• Plain-text document sources:
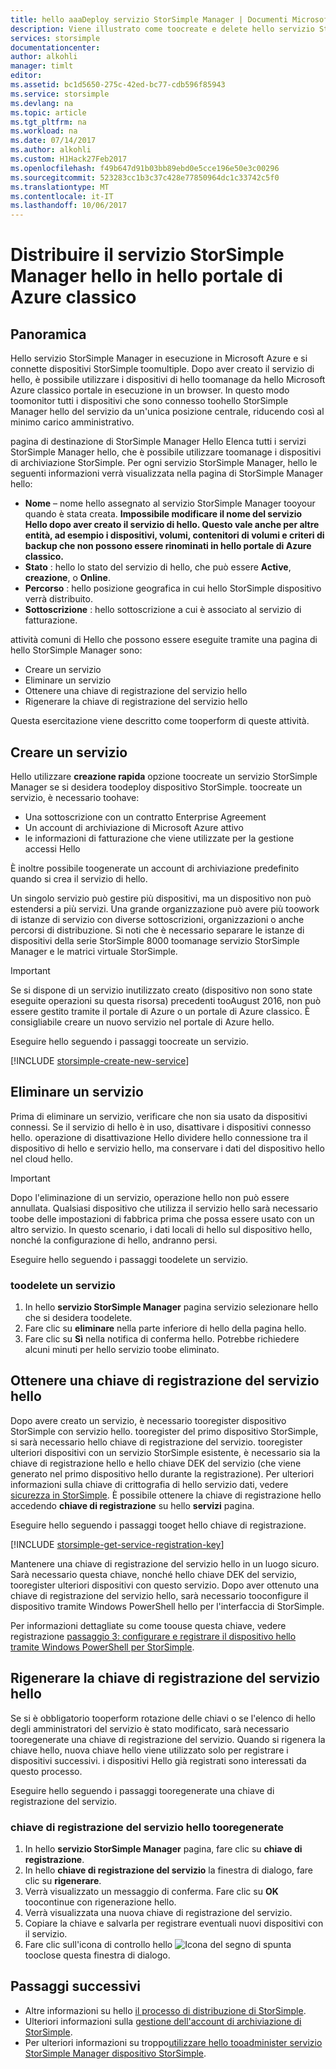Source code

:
```yaml
---
title: hello aaaDeploy servizio StorSimple Manager | Documenti Microsoft
description: Viene illustrato come toocreate e delete hello servizio StorSimple Manager nel portale di Azure classico hello e descrive come toomanage hello chiave di registrazione del servizio.
services: storsimple
documentationcenter: 
author: alkohli
manager: timlt
editor: 
ms.assetid: bc1d5650-275c-42ed-bc77-cdb596f85943
ms.service: storsimple
ms.devlang: na
ms.topic: article
ms.tgt_pltfrm: na
ms.workload: na
ms.date: 07/14/2017
ms.author: alkohli
ms.custom: H1Hack27Feb2017
ms.openlocfilehash: f49b647d91b03bb89ebd0e5cce196e50e3c00296
ms.sourcegitcommit: 523283cc1b3c37c428e77850964dc1c33742c5f0
ms.translationtype: MT
ms.contentlocale: it-IT
ms.lasthandoff: 10/06/2017
---
```

# <a name="deploy-hello-storsimple-manager-service-in-hello-azure-classic-portal"></a>Distribuire il servizio StorSimple Manager hello in hello portale di Azure classico

## <a name="overview"></a>Panoramica
Hello servizio StorSimple Manager in esecuzione in Microsoft Azure e si connette dispositivi StorSimple toomultiple. Dopo aver creato il servizio di hello, è possibile utilizzare i dispositivi di hello toomanage da hello Microsoft Azure classico portale in esecuzione in un browser. In questo modo toomonitor tutti i dispositivi che sono connesso toohello StorSimple Manager hello del servizio da un'unica posizione centrale, riducendo così al minimo carico amministrativo.

pagina di destinazione di StorSimple Manager Hello Elenca tutti i servizi StorSimple Manager hello, che è possibile utilizzare toomanage i dispositivi di archiviazione StorSimple. Per ogni servizio StorSimple Manager, hello le seguenti informazioni verrà visualizzata nella pagina di StorSimple Manager hello:

* **Nome** – nome hello assegnato al servizio StorSimple Manager tooyour quando è stata creata. **Impossibile modificare il nome del servizio Hello dopo aver creato il servizio di hello. Questo vale anche per altre entità, ad esempio i dispositivi, volumi, contenitori di volumi e criteri di backup che non possono essere rinominati in hello portale di Azure classico.**
* **Stato** : hello lo stato del servizio di hello, che può essere **Active**, **creazione**, o **Online**.
* **Percorso** : hello posizione geografica in cui hello StorSimple dispositivo verrà distribuito.
* **Sottoscrizione** : hello sottoscrizione a cui è associato al servizio di fatturazione.

attività comuni di Hello che possono essere eseguite tramite una pagina di hello StorSimple Manager sono:

* Creare un servizio
* Eliminare un servizio
* Ottenere una chiave di registrazione del servizio hello
* Rigenerare la chiave di registrazione del servizio hello

Questa esercitazione viene descritto come tooperform di queste attività.

## <a name="create-a-service"></a>Creare un servizio
Hello utilizzare **creazione rapida** opzione toocreate un servizio StorSimple Manager se si desidera toodeploy dispositivo StorSimple. toocreate un servizio, è necessario toohave:

* Una sottoscrizione con un contratto Enterprise Agreement
* Un account di archiviazione di Microsoft Azure attivo
* le informazioni di fatturazione che viene utilizzate per la gestione accessi Hello

È inoltre possibile toogenerate un account di archiviazione predefinito quando si crea il servizio di hello.

Un singolo servizio può gestire più dispositivi, ma un dispositivo non può estendersi a più servizi. Una grande organizzazione può avere più toowork di istanze di servizio con diverse sottoscrizioni, organizzazioni o anche percorsi di distribuzione. Si noti che è necessario separare le istanze di dispositivi della serie StorSimple 8000 toomanage servizio StorSimple Manager e le matrici virtuale StorSimple.

> [!IMPORTANT] 
> Se si dispone di un servizio inutilizzato creato (dispositivo non sono state eseguite operazioni su questa risorsa) precedenti tooAugust 2016, non può essere gestito tramite il portale di Azure o un portale di Azure classico. È consigliabile creare un nuovo servizio nel portale di Azure hello.

Eseguire hello seguendo i passaggi toocreate un servizio.

[!INCLUDE [storsimple-create-new-service](../../includes/storsimple-create-new-service.md)]

## <a name="delete-a-service"></a>Eliminare un servizio
Prima di eliminare un servizio, verificare che non sia usato da dispositivi connessi. Se il servizio di hello è in uso, disattivare i dispositivi connesso hello. operazione di disattivazione Hello dividere hello connessione tra il dispositivo di hello e servizio hello, ma conservare i dati del dispositivo hello nel cloud hello.

> [!IMPORTANT] 
> Dopo l'eliminazione di un servizio, operazione hello non può essere annullata. Qualsiasi dispositivo che utilizza il servizio hello sarà necessario toobe delle impostazioni di fabbrica prima che possa essere usato con un altro servizio. In questo scenario, i dati locali di hello sul dispositivo hello, nonché la configurazione di hello, andranno persi.

Eseguire hello seguendo i passaggi toodelete un servizio.

### <a name="toodelete-a-service"></a>toodelete un servizio
1. In hello **servizio StorSimple Manager** pagina servizio selezionare hello che si desidera toodelete.
2. Fare clic su **eliminare** nella parte inferiore di hello della pagina hello.
3. Fare clic su **Sì** nella notifica di conferma hello. Potrebbe richiedere alcuni minuti per hello servizio toobe eliminato.

## <a name="get-hello-service-registration-key"></a>Ottenere una chiave di registrazione del servizio hello
Dopo avere creato un servizio, è necessario tooregister dispositivo StorSimple con servizio hello. tooregister del primo dispositivo StorSimple, si sarà necessario hello chiave di registrazione del servizio. tooregister ulteriori dispositivi con un servizio StorSimple esistente, è necessario sia la chiave di registrazione hello e hello chiave DEK del servizio (che viene generato nel primo dispositivo hello durante la registrazione). Per ulteriori informazioni sulla chiave di crittografia di hello servizio dati, vedere [sicurezza in StorSimple](storsimple-security.md). È possibile ottenere la chiave di registrazione hello accedendo **chiave di registrazione** su hello **servizi** pagina.

Eseguire hello seguendo i passaggi tooget hello chiave di registrazione.

[!INCLUDE [storsimple-get-service-registration-key](../../includes/storsimple-get-service-registration-key.md)]

Mantenere una chiave di registrazione del servizio hello in un luogo sicuro. Sarà necessario questa chiave, nonché hello chiave DEK del servizio, tooregister ulteriori dispositivi con questo servizio. Dopo aver ottenuto una chiave di registrazione del servizio hello, sarà necessario tooconfigure il dispositivo tramite Windows PowerShell hello per l'interfaccia di StorSimple.

Per informazioni dettagliate su come toouse questa chiave, vedere registrazione [passaggio 3: configurare e registrare il dispositivo hello tramite Windows PowerShell per StorSimple](storsimple-deployment-walkthrough.md#step-3-configure-and-register-the-device-through-windows-powershell-for-storsimple).

## <a name="regenerate-hello-service-registration-key"></a>Rigenerare la chiave di registrazione del servizio hello
Se si è obbligatorio tooperform rotazione delle chiavi o se l'elenco di hello degli amministratori del servizio è stato modificato, sarà necessario tooregenerate una chiave di registrazione del servizio. Quando si rigenera la chiave hello, nuova chiave hello viene utilizzato solo per registrare i dispositivi successivi. i dispositivi Hello già registrati sono interessati da questo processo.

Eseguire hello seguendo i passaggi tooregenerate una chiave di registrazione del servizio.

### <a name="tooregenerate-hello-service-registration-key"></a>chiave di registrazione del servizio hello tooregenerate
1. In hello **servizio StorSimple Manager** pagina, fare clic su **chiave di registrazione**.
2. In hello **chiave di registrazione del servizio** la finestra di dialogo, fare clic su **rigenerare**.
3. Verrà visualizzato un messaggio di conferma. Fare clic su **OK** toocontinue con rigenerazione hello.
4. Verrà visualizzata una nuova chiave di registrazione del servizio.
5. Copiare la chiave e salvarla per registrare eventuali nuovi dispositivi con il servizio.
6. Fare clic sull'icona di controllo hello ![Icona del segno di spunta](./media/storsimple-manage-service/HCS_CheckIcon.png) tooclose questa finestra di dialogo.

## <a name="next-steps"></a>Passaggi successivi
* Altre informazioni su hello [il processo di distribuzione di StorSimple](storsimple-deployment-walkthrough-u2.md).
* Ulteriori informazioni sulla [gestione dell'account di archiviazione di StorSimple](storsimple-manage-storage-accounts.md).
* Per ulteriori informazioni su troppo[utilizzare hello tooadminister servizio StorSimple Manager dispositivo StorSimple](storsimple-manager-service-administration.md).
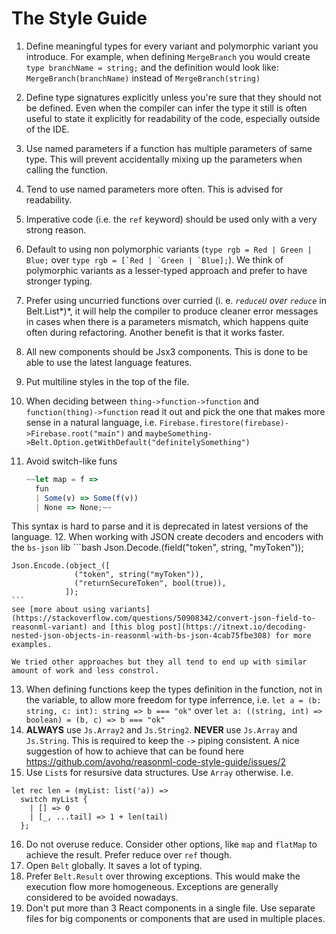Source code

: # The Style Guide

1. Define meaningful types for every variant and polymorphic variant you introduce. For example, when defining `MergeBranch` you would create `type branchName = string;` and the definition would look like: `MergeBranch(branchName)` instead of `MergeBranch(string)`
2. Define type signatures explicitly unless you're sure that they should not be defined. Even when the compiler can infer the type it still is often useful to state it explicitly for readability of the code, especially outside of the IDE.
3. Use named parameters if a function has multiple parameters of same type. This will prevent accidentally mixing up the parameters when calling the function.
4. Tend to use named parameters more often. This is advised for readability.
5. Imperative code (i.e. the `ref` keyword) should be used only with a very strong reason.
6. Default to using non polymorphic variants (```type rgb = Red | Green | Blue;``` over ```type rgb = [`Red | `Green | `Blue];```). We think of polymorphic variants as a lesser-typed approach and prefer to have stronger typing.
7. Prefer using uncurried functions over curried (i. e. *`reduceU` over `reduce`* in Belt.List*)*, it will help the compiler to produce cleaner error messages in cases when there is a parameters mismatch, which happens quite often during refactoring. Another benefit is that it works faster.
8. All new components should be Jsx3 components. This is done to be able to use the latest language features.
9. Put multiline styles in the top of the file. 
10. When deciding between `thing->function->function` and `function(thing)->function` read it out and pick the one that makes more sense in a natural language, i.e. `Firebase.firestore(firebase)->Firebase.root("main")` and `maybeSomething->Belt.Option.getWithDefault("definitelySomething")`
11. Avoid switch-like funs 

    ```jsx
    ~~let map = f =>
      fun
      | Some(v) => Some(f(v))
      | None => None;~~
    ```
  This syntax is hard to parse and it is deprecated in latest versions of the language.
12. When working with JSON create decoders and encoders with the `bs-json` lib
    ```bash
    Json.Decode.(field("token", string, "myToken"));

    Json.Encode.(object_([
                  ("token", string("myToken")),
                  ("returnSecureToken", bool(true)),
                ]);
    ```
    see [more about using variants](https://stackoverflow.com/questions/50908342/convert-json-field-to-reasonml-variant) and [this blog post](https://itnext.io/decoding-nested-json-objects-in-reasonml-with-bs-json-4cab75fbe308) for more examples.

    We tried other approaches but they all tend to end up with similar amount of work and less constrol.
13. When defining functions keep the types definition in the function, not in the variable, to allow more freedom for type inferrence, i.e. `let a = (b: string, c: int): string => b === "ok"` over `let a: ((string, int) => boolean) = (b, c) => b === "ok"`
14. **ALWAYS** use `Js.Array2` and `Js.String2`. **NEVER** use `Js.Array` and `Js.String`. This is required to keep the `->` piping consistent. A nice suggestion of how to achieve that can be found here https://github.com/avohq/reasonml-code-style-guide/issues/2
15. Use `List`s for resursive data structures. Use `Array` otherwise. I.e.
  ```
  let rec len = (myList: list('a)) =>
    switch myList {
      | [] => 0
      | [_, ...tail] => 1 + len(tail)
    };
  ```
16. Do not overuse reduce. Consider other options, like `map` and `flatMap` to achieve the result. Prefer reduce over `ref` though.
17. Open `Belt` globally. It saves a lot of typing.
18. Prefer `Belt.Result` over throwing exceptions. This would make the execution flow more homogeneous. Exceptions are generally considered to be avoided nowadays.
19. Don't put more than 3 React components in a single file. Use separate files for big components or components that are used in multiple places.
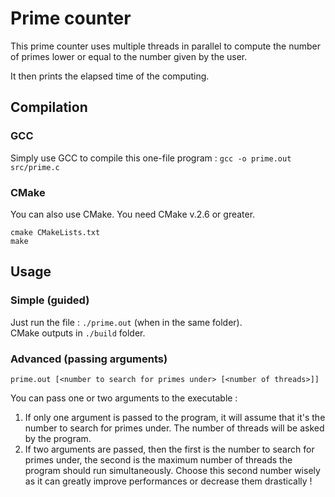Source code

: # Prime counter
This prime counter uses multiple threads in parallel to compute the number of primes lower or equal to the number given by the user.

It then prints the elapsed time of the computing.

## Compilation
### GCC
Simply use GCC to compile this one-file program : `gcc -o prime.out src/prime.c`

### CMake
You can also use CMake. You need CMake v.2.6 or greater.
```console
cmake CMakeLists.txt
make
```

## Usage
### Simple (guided)
Just run the file : `./prime.out` (when in the same folder).  
CMake outputs in `./build` folder.

### Advanced (passing arguments)
```console
prime.out [<number to search for primes under> [<number of threads>]]
```
You can pass one or two arguments to the executable :

1. If only one argument is passed to the program, it will assume that it's the number to search for primes under. The number of threads will be asked by the program.
2. If two arguments are passed, then the first is the number to search for primes under, the second is the maximum number of threads the program should run simultaneously. Choose this second number wisely as it can greatly improve performances or decrease them drastically !
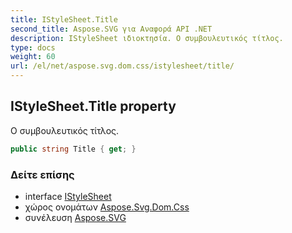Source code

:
 ```yaml
---
title: IStyleSheet.Title
second_title: Aspose.SVG για Αναφορά API .NET
description: IStyleSheet ιδιοκτησία. Ο συμβουλευτικός τίτλος.
type: docs
weight: 60
url: /el/net/aspose.svg.dom.css/istylesheet/title/
---
```

## IStyleSheet.Title property

Ο συμβουλευτικός τίτλος.

```csharp
public string Title { get; }
```

### Δείτε επίσης

* interface [IStyleSheet](../)
* χώρος ονομάτων [Aspose.Svg.Dom.Css](../../istylesheet/)
* συνέλευση [Aspose.SVG](../../../)


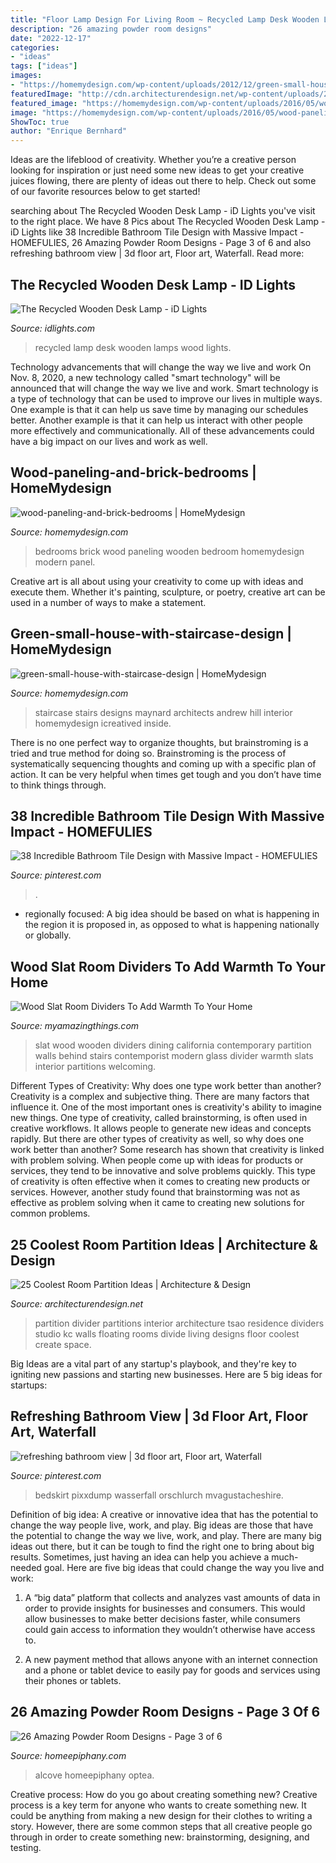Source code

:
 ```yaml
---
title: "Floor Lamp Design For Living Room ~ Recycled Lamp Desk Wooden Lamps Wood Lights"
description: "26 amazing powder room designs"
date: "2022-12-17"
categories:
- "ideas"
tags: ["ideas"]
images:
- "https://homemydesign.com/wp-content/uploads/2012/12/green-small-house-with-staircase-design.jpg"
featuredImage: "http://cdn.architecturendesign.net/wp-content/uploads/2014/08/559.jpg"
featured_image: "https://homemydesign.com/wp-content/uploads/2016/05/wood-paneling-and-brick-bedrooms.jpg"
image: "https://homemydesign.com/wp-content/uploads/2016/05/wood-paneling-and-brick-bedrooms.jpg"
ShowToc: true
author: "Enrique Bernhard"
---
```



Ideas are the lifeblood of creativity. Whether you’re a creative person looking for inspiration or just need some new ideas to get your creative juices flowing, there are plenty of ideas out there to help. Check out some of our favorite resources below to get started!

	

		
searching about The Recycled Wooden Desk Lamp - iD Lights you've visit to the right place. We have 8 Pics about The Recycled Wooden Desk Lamp - iD Lights like 38 Incredible Bathroom Tile Design with Massive Impact - HOMEFULIES, 26 Amazing Powder Room Designs - Page 3 of 6 and also refreshing bathroom view | 3d floor art, Floor art, Waterfall. Read more:
		
    
## The Recycled Wooden Desk Lamp - ID Lights

<img loading=lazy src="https://www.idlights.com/wp-content/uploads/2017/12/the-recycled-wooden-desk-lamp-4-750x1129.jpg" onerror="this.onerror=null;this.src='https://tse2.mm.bing.net/th?id=OIP.fhlSqdrJ7OeXw5ssXS_DpQHaLJ&amp;pid=15.1';" alt="The Recycled Wooden Desk Lamp - iD Lights">

_Source: idlights.com_

>recycled lamp desk wooden lamps wood lights. 

	

Technology advancements that will change the way we live and work
On Nov. 8, 2020, a new technology called "smart technology" will be announced that will change the way we live and work. Smart technology is a type of technology that can be used to improve our lives in multiple ways. One example is that it can help us save time by managing our schedules better. Another example is that it can help us interact with other people more effectively and communicationally. All of these advancements could have a big impact on our lives and work as well.

    
## Wood-paneling-and-brick-bedrooms | HomeMydesign

<img loading=lazy src="https://homemydesign.com/wp-content/uploads/2016/05/wood-paneling-and-brick-bedrooms.jpg" onerror="this.onerror=null;this.src='https://tse3.mm.bing.net/th?id=OIP.Bzw8neQsYOHpHGEdg7QDsQDhEs&amp;pid=15.1';" alt="wood-paneling-and-brick-bedrooms | HomeMydesign">

_Source: homemydesign.com_

>bedrooms brick wood paneling wooden bedroom homemydesign modern panel. 

	

Creative art is all about using your creativity to come up with ideas and execute them. Whether it's painting, sculpture, or poetry, creative art can be used in a number of ways to make a statement.

    
## Green-small-house-with-staircase-design | HomeMydesign

<img loading=lazy src="https://homemydesign.com/wp-content/uploads/2012/12/green-small-house-with-staircase-design.jpg" onerror="this.onerror=null;this.src='https://tse3.mm.bing.net/th?id=OIP.OrOVL_ggNi8RbZvzz1NpSgHaKn&amp;pid=15.1';" alt="green-small-house-with-staircase-design | HomeMydesign">

_Source: homemydesign.com_

>staircase stairs designs maynard architects andrew hill interior homemydesign icreatived inside. 

	

There is no one perfect way to organize thoughts, but brainstroming is a tried and true method for doing so. Brainstroming is the process of systematically sequencing thoughts and coming up with a specific plan of action. It can be very helpful when times get tough and you don’t have time to think things through.

    
## 38 Incredible Bathroom Tile Design With Massive Impact - HOMEFULIES

<img loading=lazy src="https://i.pinimg.com/736x/fe/f4/36/fef436d4aa35b5299a2dd3e7c1be9011.jpg" onerror="this.onerror=null;this.src='https://tse3.mm.bing.net/th?id=OIP.j0hyvVRYKn_pM91Beoq-ggHaLH&amp;pid=15.1';" alt="38 Incredible Bathroom Tile Design with Massive Impact - HOMEFULIES">

_Source: pinterest.com_

>. 

	

- regionally focused: A big idea should be based on what is happening in the region it is proposed in, as opposed to what is happening nationally or globally.

    
## Wood Slat Room Dividers To Add Warmth To Your Home

<img loading=lazy src="https://myamazingthings.com/wp-content/uploads/2017/01/contemporary-architecture_.jpg" onerror="this.onerror=null;this.src='https://tse2.mm.bing.net/th?id=OIP.x_Ypl0Ig3-9vlpVWSzoUQQHaGR&amp;pid=15.1';" alt="Wood Slat Room Dividers To Add Warmth To Your Home">

_Source: myamazingthings.com_

>slat wood wooden dividers dining california contemporary partition walls behind stairs contemporist modern glass divider warmth slats interior partitions welcoming. 

	

Different Types of Creativity: Why does one type work better than another?
Creativity is a complex and subjective thing. There are many factors that influence it. One of the most important ones is creativity's ability to imagine new things. One type of creativity, called brainstorming, is often used in creative workflows. It allows people to generate new ideas and concepts rapidly. But there are other types of creativity as well, so why does one work better than another?
Some research has shown that creativity is linked with problem solving. When people come up with ideas for products or services, they tend to be innovative and solve problems quickly. This type of creativity is often effective when it comes to creating new products or services. However, another study found that brainstorming was not as effective as problem solving when it came to creating new solutions for common problems.

    
## 25 Coolest Room Partition Ideas | Architecture &amp; Design

<img loading=lazy src="http://cdn.architecturendesign.net/wp-content/uploads/2014/08/559.jpg" onerror="this.onerror=null;this.src='https://tse2.mm.bing.net/th?id=OIP.ezvH4qoRj1glBCBnrbwgYgHaLH&amp;pid=15.1';" alt="25 Coolest Room Partition Ideas | Architecture &amp; Design">

_Source: architecturendesign.net_

>partition divider partitions interior architecture tsao residence dividers studio kc walls floating rooms divide living designs floor coolest create space. 

	

Big Ideas are a vital part of any startup's playbook, and they're key to igniting new passions and starting new businesses. Here are 5 big ideas for startups: 

    
## Refreshing Bathroom View | 3d Floor Art, Floor Art, Waterfall

<img loading=lazy src="https://i.pinimg.com/736x/60/34/5b/60345bf0619b342786bded8355335341.jpg" onerror="this.onerror=null;this.src='https://tse3.mm.bing.net/th?id=OIP.GEdAd9GEm0dtkXZ6-Ah4uQHaKQ&amp;pid=15.1';" alt="refreshing bathroom view | 3d floor art, Floor art, Waterfall">

_Source: pinterest.com_

>bedskirt pixxdump wasserfall orschlurch mvagustacheshire. 

	

Definition of big idea: A creative or innovative idea that has the potential to change the way people live, work, and play.
Big ideas are those that have the potential to change the way we live, work, and play. There are many big ideas out there, but it can be tough to find the right one to bring about big results. Sometimes, just having an idea can help you achieve a much-needed goal. Here are five big ideas that could change the way you live and work: 
1. A “big data” platform that collects and analyzes vast amounts of data in order to provide insights for businesses and consumers. This would allow businesses to make better decisions faster, while consumers could gain access to information they wouldn’t otherwise have access to.

2. A new payment method that allows anyone with an internet connection and a phone or tablet device to easily pay for goods and services using their phones or tablets.

    
## 26 Amazing Powder Room Designs - Page 3 Of 6

<img loading=lazy src="https://homeepiphany.com/wp-content/uploads/2015/07/26-Amazing-Powder-Room-Designs-11.jpg" onerror="this.onerror=null;this.src='https://tse2.mm.bing.net/th?id=OIP.gMunhAdbfeiHXSvMzb5kLgHaLJ&amp;pid=15.1';" alt="26 Amazing Powder Room Designs - Page 3 of 6">

_Source: homeepiphany.com_

>alcove homeepiphany optea. 

	

Creative process: How do you go about creating something new?
Creative process is a key term for anyone who wants to create something new. It could be anything from making a new design for their clothes to writing a story. However, there are some common steps that all creative people go through in order to create something new: brainstorming, designing, and testing.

• Exercise: All lines of the records above that contain the word "latest" are to be copied out.

• Response:
8. All new components should be Jsx3 components. This is done to be able to use the latest language features.
  This syntax is hard to parse and it is deprecated in latest versions of the language.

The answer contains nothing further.